I’m not doing it. I’m not playing into a system where the goal is to pit us against each other, to wind us up using fear-tightened springs, and watch us go at each other like terrified gladiators while Mitch McConnell and his ilk jeer at us from the crowd.
Trump is an icon of artificial scarcity. He is a living, breathing (surely not very well, at the moment) incarnation of the desperate shells of people the system was designed to reduce us to. I’m not going to indulge his game, and I’m not going to play by the rules set up by a despot class to extract and harvest anger from us. I’m not giving their system any crude oil.
I refuse to wish suffering on Trump. I don’t really want him to be functional. And whether the world would be a better place if he died from COVID — well, that depends entirely on how such an event would impact the most vulnerable members of our society, which is kind of impossible to predict.

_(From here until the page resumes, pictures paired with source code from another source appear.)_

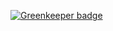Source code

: 

[![Greenkeeper badge](https://badges.greenkeeper.io/spielhoelle/twitterbot.svg)](https://greenkeeper.io/)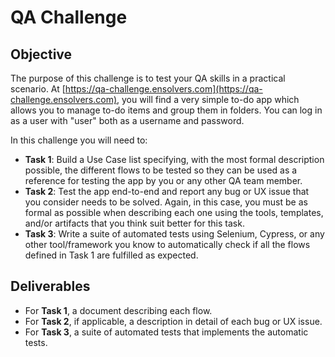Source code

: # QA Challenge

## Objective
The purpose of this challenge is to test your QA skills in a practical scenario. At [https://qa-challenge.ensolvers.com](https://qa-challenge.ensolvers.com), you will find a very simple to-do app which allows you to manage to-do items and group them in folders. You can log in as a user with "user" both as a username and password.

In this challenge you will need to:

- **Task 1**: Build a Use Case list specifying, with the most formal description possible, the different flows to be tested so they can be used as a reference for testing the app by you or any other QA team member.
- **Task 2**: Test the app end-to-end and report any bug or UX issue that you consider needs to be solved. Again, in this case, you must be as formal as possible when describing each one using the tools, templates, and/or artifacts that you think suit better for this task.
- **Task 3**: Write a suite of automated tests using Selenium, Cypress, or any other tool/framework you know to automatically check if all the flows defined in Task 1 are fulfilled as expected.

## Deliverables
- For **Task 1**, a document describing each flow.
- For **Task 2**, if applicable, a description in detail of each bug or UX issue.
- For **Task 3**, a suite of automated tests that implements the automatic tests.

The fact that he contracted COVID from his own feckless and stupid actions seems like a poetic form of universal justice, but it’s not. It’s just the logical result of a cause-and-effect process. You refuse to protect yourself against something dangerous, and you will probably fall prey to it. There’s no beauty in the fact that Trump got sick. It was probably inevitable.
I don’t take joy in Trump’s suffering. I don’t wish him harm. I don’t wish him well. I wish him nothing.